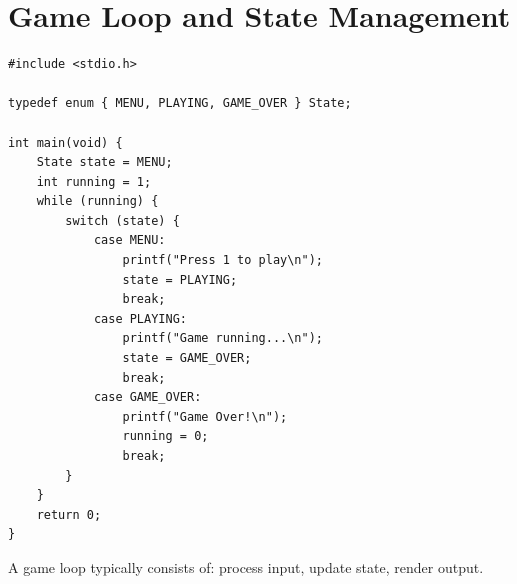 \documentclass[11pt,a4paper]{article}
\begin{document}
\section{Game Loop and State Management}
\begin{lstlisting}
#include <stdio.h>

typedef enum { MENU, PLAYING, GAME_OVER } State;

int main(void) {
    State state = MENU;
    int running = 1;
    while (running) {
        switch (state) {
            case MENU:
                printf("Press 1 to play\n");
                state = PLAYING;
                break;
            case PLAYING:
                printf("Game running...\n");
                state = GAME_OVER;
                break;
            case GAME_OVER:
                printf("Game Over!\n");
                running = 0;
                break;
        }
    }
    return 0;
}
\end{lstlisting}

A game loop typically consists of: process input, update state, render output.
\end{document}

◆ **Task**
Search the entries for the string "running" and collect each line that has it.

◆ **Response for this exercise**
    int running = 1;
    while (running) {
                printf("Game running...\n");
                running = 0;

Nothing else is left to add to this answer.